Inhofe’s position starkly contradicts the administration’s policy on the Ivory Coast, where Gbagbo has been widely accused of targeting civilians and opposition supporters during the four month stand-off. U.S., European, U.N., and African Union policy has called for the outgoing president to step down immediately. Today, the U.N. Security Council slapped tough sanctions on his regime, adding to existing American, European, and African sanctions already in place.
So how did an Oklahoma senator come to support a man that most see as an obstacle to peace in the Ivory Coast?
Salon got the first bite out of this story, reporting that Inhofe and Gbagbo met through a Christian group known as the Fellowship.
The back story of that ‘friendship’ – one also shared by other prominent people in the Christian right – is here.
. . . .[but] one aspect of Gbagbo’s past — and present — has flown under the radar: his longtime ties to the Christian right in the United States, a movement in which he still finds at least some support.
That includes a U.S. senator and acquaintance of Gbagbo who declined to intervene in the crisis when asked by the State Department earlier this year, a former congressman who was hired by Gbagbo as a lobbyist, and a Christian right TV network that ran a fawning profile of Gbagbo, even as violence engulfed Ivory Coast.

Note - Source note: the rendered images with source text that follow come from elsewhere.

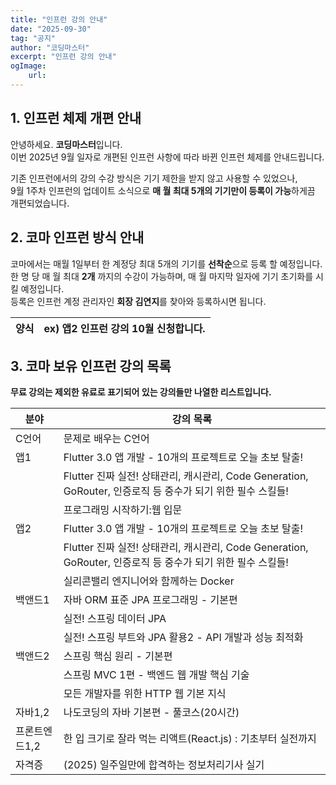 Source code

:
 ```yaml
---
title: "인프런 강의 안내"
date: "2025-09-30"
tag: "공지"
author: "코딩마스터"
excerpt: "인프런 강의 안내"
ogImage:
    url:
---
```



## 1. 인프런 체제 개편 안내
안녕하세요. **코딩마스터**입니다.\
이번 2025년 9월 일자로 개편된 인프런 사항에 따라 바뀐 인프런 체제를 안내드립니다.

기존 인프런에서의 강의 수강 방식은 기기 제한을 받지 않고 사용할 수 있었으나,\
9월 1주차 인프런의 업데이트 소식으로 **매 월  최대 5개의 기기만이 등록이 가능**하게끔 개편되었습니다.


## 2. 코마 인프런 방식 안내
코마에서는 매월 1일부터 한 계정당 최대 5개의 기기를 **선착순**으로 등록 할 예정입니다.\
한 명 당 매 월 최대 **2개** 까지의 수강이 가능하며, 매 월 마지막 일자에 기기 초기화를 시킬 예정입니다.\
등록은 인프런 계정 관리자인 **회장 김연지**를 찾아와 등록하시면 됩니다.

| 양식 | ex) 앱2 인프런 강의 10월 신청합니다. | 
|------|-----------------------------------|

## 3. 코마 보유 인프런 강의 목록

**무료 강의는 제외한 유료로 표기되어 있는 강의들만 나열한 리스트입니다.**

| 분야      |                                             강의 목록                                                   | 
|----------|--------------------------------------------------------------------------------------------------------|
| C언어     |                                         문제로 배우는 C언어                                              |
| 앱1       |                        Flutter 3.0 앱 개발 - 10개의 프로젝트로 오늘 초보 탈출!                            |
|           | Flutter 진짜 실전! 상태관리, 캐시관리, Code Generation, GoRouter, 인증로직 등 중수가 되기 위한 필수 스킬들! |
|           |                                       프로그래밍 시작하기:웹 입문                                        |
| 앱2       |                        Flutter 3.0 앱 개발 - 10개의 프로젝트로 오늘 초보 탈출!                            |
|           | Flutter 진짜 실전! 상태관리, 캐시관리, Code Generation, GoRouter, 인증로직 등 중수가 되기 위한 필수 스킬들! |
|           |                                     실리콘밸리 엔지니어와 함께하는 Docker                                |
|백앤드1     |                                 자바 ORM 표준 JPA 프로그래밍 - 기본편                                   |
|           |                                         실전! 스프링 데이터 JPA                                         |
|           |                         실전! 스프링 부트와 JPA 활용2 - API 개발과 성능 최적화                            |
|백앤드2     |                                       스프링 핵심 원리 - 기본편                                         |
|           |                              스프링 MVC 1편 - 백엔드 웹 개발 핵심 기술                                   |
|           |                                    모든 개발자를 위한 HTTP 웹 기본 지식                                  |
|자바1,2     |                                나도코딩의 자바 기본편 - 풀코스(20시간)                                  |
|프론트엔드1,2|                         한 입 크기로 잘라 먹는 리액트(React.js) : 기초부터 실전까지                      |
|자격증      |                             (2025) 일주일만에 합격하는 정보처리기사 실기                                 |

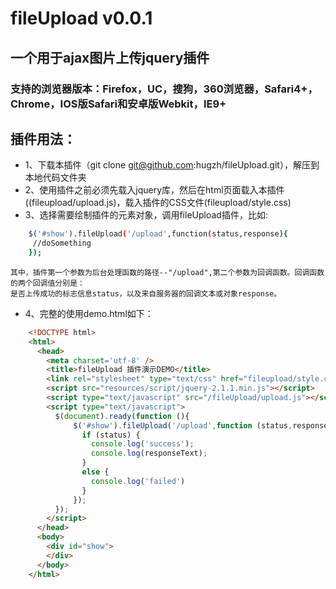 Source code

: # fileUpload v0.0.1
## 一个用于ajax图片上传jquery插件
### 支持的浏览器版本：Firefox，UC，搜狗，360浏览器，Safari4+，Chrome，IOS版Safari和安卓版Webkit，IE9+
## 插件用法：
* 1、下载本插件（git clone git@github.com:hugzh/fileUpload.git），解压到本地代码文件夹
* 2、使用插件之前必须先载入jquery库，然后在html页面载入本插件((fileupload/upload.js)，载入插件的CSS文件(fileupload/style.css)
* 3、选择需要绘制插件的元素对象，调用fileUpload插件，比如:  
```bash 
    $('#show').fileUpload('/upload',function(status,response){
     //doSomething
    });
```
    其中，插件第一个参数为后台处理函数的路径--"/upload",第二个参数为回调函数。回调函数的两个回调值分别是：
    是否上传成功的标志信息status，以及来自服务器的回调文本或对象response。
* 4、完整的使用demo.html如下：
```html 
    <!DOCTYPE html>
    <html>
      <head>
        <meta charset='utf-8' />
        <title>fileUpload 插件演示DEMO</title>
        <link rel="stylesheet" type="text/css" href="fileupload/style.css" />
        <script src="resources/script/jquery-2.1.1.min.js"></script>
        <script type="text/javascript" src="/fileUpload/upload.js"></script>
        <script type="text/javascript">
          $(document).ready(function (){
              $('#show').fileUpload('/upload',function (status,responseText){
                if (status) {
                  console.log('success');
                  console.log(responseText);
                }
                else {
                  console.log('failed')
                }
              });
          });
        </script>
      </head>
      <body>
        <div id="show">
        </div>
      </body>
    </html>
```

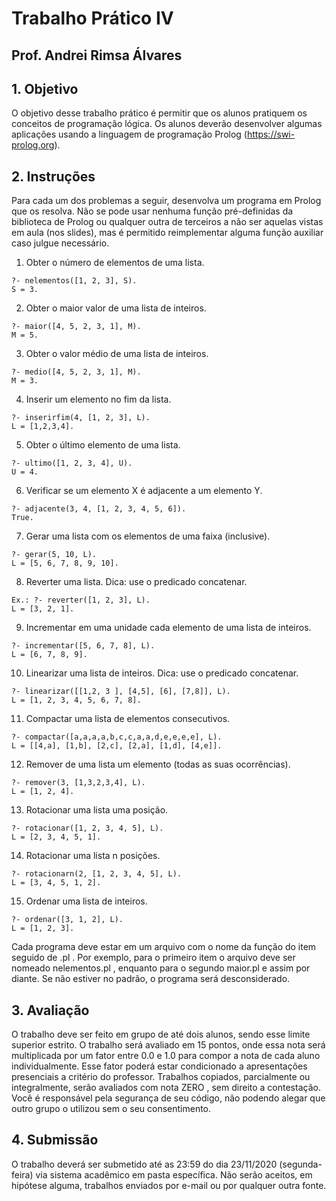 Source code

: # Trabalho Prático IV

## Prof. Andrei Rimsa Álvares

## 1. Objetivo

O objetivo desse trabalho prático é permitir que os alunos pratiquem os
conceitos de programação lógica. Os alunos deverão desenvolver algumas
aplicações usando a linguagem de programação Prolog (https://swi-prolog.org).

## 2. Instruções

Para cada um dos problemas a seguir, desenvolva um programa em
Prolog que os resolva. Não se pode usar nenhuma função pré-definidas da
biblioteca de Prolog ou qualquer outra de terceiros a não ser aquelas vistas em
aula (nos slides), mas é permitido reimplementar alguma função auxiliar caso
julgue necessário.

1. Obter o número de elementos de uma lista.
```
?- nelementos([1, 2, 3], S).
S = 3.
```
2. Obter o maior valor de uma lista de inteiros.
```
?- maior([4, 5, 2, 3, 1], M).
M = 5.
```
3. Obter o valor médio de uma lista de inteiros.
```
?- medio([4, 5, 2, 3, 1], M).
M = 3.
```
4. Inserir um elemento no fim da lista.

```
?- inserirfim(4, [1, 2, 3], L).
L = [1,2,3,4].
```
5. Obter o último elemento de uma lista.

```
?- ultimo([1, 2, 3, 4], U).
U = 4.
```
6. Verificar se um elemento X é adjacente a um elemento Y.
```
?- adjacente(3, 4, [1, 2, 3, 4, 5, 6]).
True.
```
7. Gerar uma lista com os elementos de uma faixa (inclusive).
```
?- gerar(5, 10, L).
L = [5, 6, 7, 8, 9, 10].
```
8. Reverter uma lista. Dica: use o predicado concatenar.

```
Ex.: ?- reverter([1, 2, 3], L).
L = [3, 2, 1].
```

9. Incrementar em uma unidade cada elemento de uma lista de inteiros.
```
?- incrementar([5, 6, 7, 8], L).
L = [6, 7, 8, 9].
```
10. Linearizar uma lista de inteiros. Dica: use o predicado concatenar.

```
?- linearizar([[1,2, 3 ], [4,5], [6], [7,8]], L).
L = [1, 2, 3, 4, 5, 6, 7, 8].
```
11. Compactar uma lista de elementos consecutivos.
```
?- compactar([a,a,a,a,b,c,c,a,a,d,e,e,e,e], L).
L = [[4,a], [1,b], [2,c], [2,a], [1,d], [4,e]].
```
12. Remover de uma lista um elemento (todas as suas ocorrências).
```
?- remover(3, [1,3,2,3,4], L).
L = [1, 2, 4].
```
13. Rotacionar uma lista uma posição.
```
?- rotacionar([1, 2, 3, 4, 5], L).
L = [2, 3, 4, 5, 1].
```
14. Rotacionar uma lista n posições.
```
?- rotacionarn(2, [1, 2, 3, 4, 5], L).
L = [3, 4, 5, 1, 2].
```
15. Ordenar uma lista de inteiros.
```
?- ordenar([3, 1, 2], L).
L = [1, 2, 3].
```
Cada programa deve estar em um arquivo com o nome da função do item
seguido de .pl . Por exemplo, para o primeiro item o arquivo deve ser nomeado
nelementos.pl , enquanto para o segundo maior.pl e assim por diante. Se não
estiver no padrão, o programa será desconsiderado.

## 3. Avaliação

O trabalho deve ser feito em grupo de até dois alunos, sendo esse limite
superior estrito. O trabalho será avaliado em 15 pontos, onde essa nota será
multiplicada por um fator entre 0.0 e 1.0 para compor a nota de cada aluno
individualmente. Esse fator poderá estar condicionado a apresentações
presenciais a critério do professor.
Trabalhos copiados, parcialmente ou integralmente, serão avaliados com
nota ZERO , sem direito a contestação. Você é responsável pela segurança de seu
código, não podendo alegar que outro grupo o utilizou sem o seu consentimento.

## 4. Submissão

O trabalho deverá ser submetido até as 23:59 do dia 23/11/2020
(segunda-feira) via sistema acadêmico em pasta específica. Não serão aceitos, em
hipótese alguma, trabalhos enviados por e-mail ou por qualquer outra fonte.
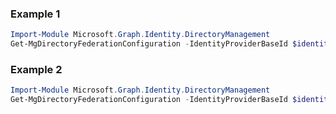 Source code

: ### Example 1
```powershell
Import-Module Microsoft.Graph.Identity.DirectoryManagement
Get-MgDirectoryFederationConfiguration -IdentityProviderBaseId $identityProviderBaseId -Filter "domains/any(x: x/id eq 'contoso.com')" 
```
### Example 2
```powershell
Import-Module Microsoft.Graph.Identity.DirectoryManagement
Get-MgDirectoryFederationConfiguration -IdentityProviderBaseId $identityProviderBaseId
```
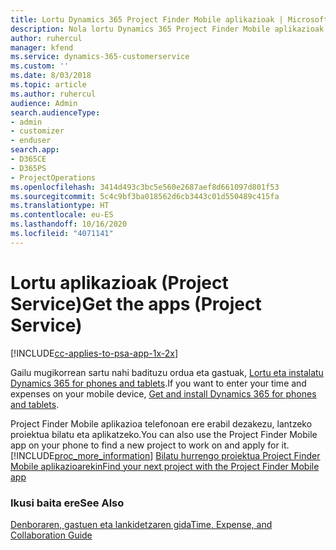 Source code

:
 ```yaml
---
title: Lortu Dynamics 365 Project Finder Mobile aplikazioak | MicrosoftDocs
description: Nola lortu Dynamics 365 Project Finder Mobile aplikazioak
author: ruhercul
manager: kfend
ms.service: dynamics-365-customerservice
ms.custom: ''
ms.date: 8/03/2018
ms.topic: article
ms.author: ruhercul
audience: Admin
search.audienceType:
- admin
- customizer
- enduser
search.app:
- D365CE
- D365PS
- ProjectOperations
ms.openlocfilehash: 3414d493c3bc5e560e2687aef8d661097d801f53
ms.sourcegitcommit: 5c4c9bf3ba018562d6cb3443c01d550489c415fa
ms.translationtype: HT
ms.contentlocale: eu-ES
ms.lasthandoff: 10/16/2020
ms.locfileid: "4071141"
---
```

# <a name="get-the-apps-project-service"></a><span data-ttu-id="345ef-103">Lortu aplikazioak (Project Service)</span><span class="sxs-lookup"><span data-stu-id="345ef-103">Get the apps (Project Service)</span></span>

[!INCLUDE[cc-applies-to-psa-app-1x-2x](../includes/cc-applies-to-psa-app-1x-2x.md)]

<span data-ttu-id="345ef-104">Gailu mugikorrean sartu nahi badituzu ordua eta gastuak, [Lortu eta instalatu Dynamics 365 for phones and tablets](https://docs.microsoft.com/dynamics365/mobile-app/dynamics-365-phones-tablets-users-guide).</span><span class="sxs-lookup"><span data-stu-id="345ef-104">If you want to enter your time and expenses on your mobile device, [Get and install Dynamics 365 for phones and tablets](https://docs.microsoft.com/dynamics365/mobile-app/dynamics-365-phones-tablets-users-guide).</span></span>  
  
 <span data-ttu-id="345ef-105">Project Finder Mobile aplikazioa telefonoan ere erabil dezakezu, lantzeko proiektua bilatu eta aplikatzeko.</span><span class="sxs-lookup"><span data-stu-id="345ef-105">You can also use the Project Finder Mobile app on your phone to find a new project to work on and apply for it.</span></span> [!INCLUDE[proc_more_information](../includes/proc-more-information.md)] <span data-ttu-id="345ef-106">[Bilatu hurrengo proiektua Project Finder Mobile aplikazioarekin](../psa/find-next-project-finder-mobile-app.md)</span><span class="sxs-lookup"><span data-stu-id="345ef-106">[Find your next project with the Project Finder Mobile app](../psa/find-next-project-finder-mobile-app.md)</span></span> 
  
### <a name="see-also"></a><span data-ttu-id="345ef-107">Ikusi baita ere</span><span class="sxs-lookup"><span data-stu-id="345ef-107">See Also</span></span>  
 [<span data-ttu-id="345ef-108">Denboraren, gastuen eta lankidetzaren gida</span><span class="sxs-lookup"><span data-stu-id="345ef-108">Time, Expense, and Collaboration Guide</span></span>](../psa/time-expense-collaboration-guide.md)

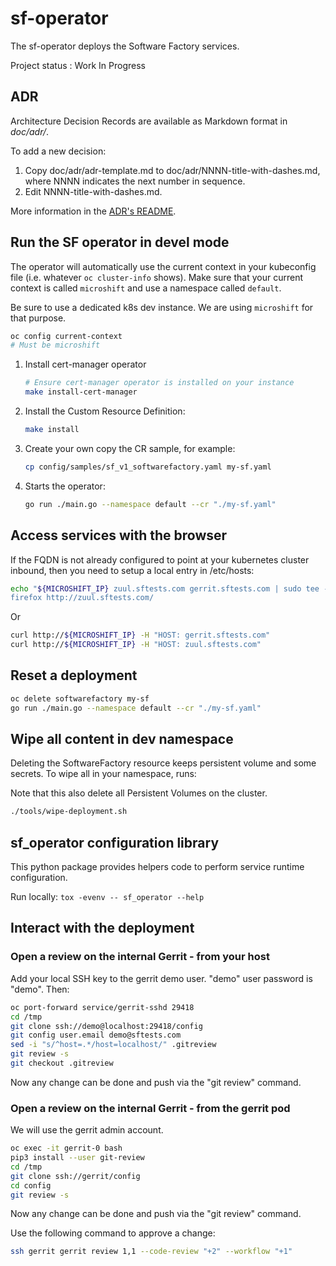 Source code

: # sf-operator

The sf-operator deploys the Software Factory services.

Project status : Work In Progress

## ADR

Architecture Decision Records are available as Markdown format in *doc/adr/*.

To add a new decision:

1. Copy doc/adr/adr-template.md to doc/adr/NNNN-title-with-dashes.md, where NNNN indicates the next number in sequence.
2. Edit NNNN-title-with-dashes.md.

More information in the [ADR's README](doc/adr/README.md).

## Run the SF operator in devel mode

The operator will automatically use the current context in your kubeconfig file (i.e. whatever `oc cluster-info` shows).
Make sure that your current context is called `microshift` and use a namespace called `default`.

Be sure to use a dedicated k8s dev instance. We are using `microshift` for that purpose.

```sh
oc config current-context
# Must be microshift
```

1. Install cert-manager operator

   ```sh
   # Ensure cert-manager operator is installed on your instance
   make install-cert-manager
   ```

2. Install the Custom Resource Definition:

   ```sh
   make install
   ```

3. Create your own copy the CR sample, for example:

   ```sh
   cp config/samples/sf_v1_softwarefactory.yaml my-sf.yaml
   ```

4. Starts the operator:

   ```sh
   go run ./main.go --namespace default --cr "./my-sf.yaml"
   ```

## Access services with the browser

If the FQDN is not already configured to point at your kubernetes cluster inbound,
then you need to setup a local entry in /etc/hosts:

```sh
echo "${MICROSHIFT_IP} zuul.sftests.com gerrit.sftests.com | sudo tee -a /etc/hosts
firefox http://zuul.sftests.com/
```

Or

```sh
curl http://${MICROSHIFT_IP} -H "HOST: gerrit.sftests.com"
curl http://${MICROSHIFT_IP} -H "HOST: zuul.sftests.com"
```

## Reset a deployment

```sh
oc delete softwarefactory my-sf
go run ./main.go --namespace default --cr "./my-sf.yaml"
```

## Wipe all content in dev namespace

Deleting the SoftwareFactory resource keeps persistent volume and some secrets. To
wipe all in your namespace, runs:

Note that this also delete all Persistent Volumes on the cluster.

```sh
./tools/wipe-deployment.sh
```

## sf_operator configuration library

This python package provides helpers code to perform service runtime configuration.

Run locally: `tox -evenv -- sf_operator --help`

## Interact with the deployment

### Open a review on the internal Gerrit - from your host

Add your local SSH key to the gerrit demo user. "demo" user password is "demo". Then:

```sh
oc port-forward service/gerrit-sshd 29418
cd /tmp
git clone ssh://demo@localhost:29418/config
git config user.email demo@sftests.com
sed -i "s/^host=.*/host=localhost/" .gitreview
git review -s
git checkout .gitreview
```

Now any change can be done and push via the "git review" command.

### Open a review on the internal Gerrit - from the gerrit pod

We will use the gerrit admin account.

```sh
oc exec -it gerrit-0 bash
pip3 install --user git-review
cd /tmp
git clone ssh://gerrit/config
cd config
git review -s
```

Now any change can be done and push via the "git review" command.

Use the following command to approve a change:

```sh
ssh gerrit gerrit review 1,1 --code-review "+2" --workflow "+1"
```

Did you get that? A US Senator, when asked by his State Department, to lend his gravitas and personal connections to resolution of a violent dispute, refused. And he refused because he and the bad guy are Evangelical Christians together and sort of buddies, body count be damned. See?
Inhofe disgraces us all.
(A million people have already fled the country; the violence is expected to reach some sort of resolution very soon.)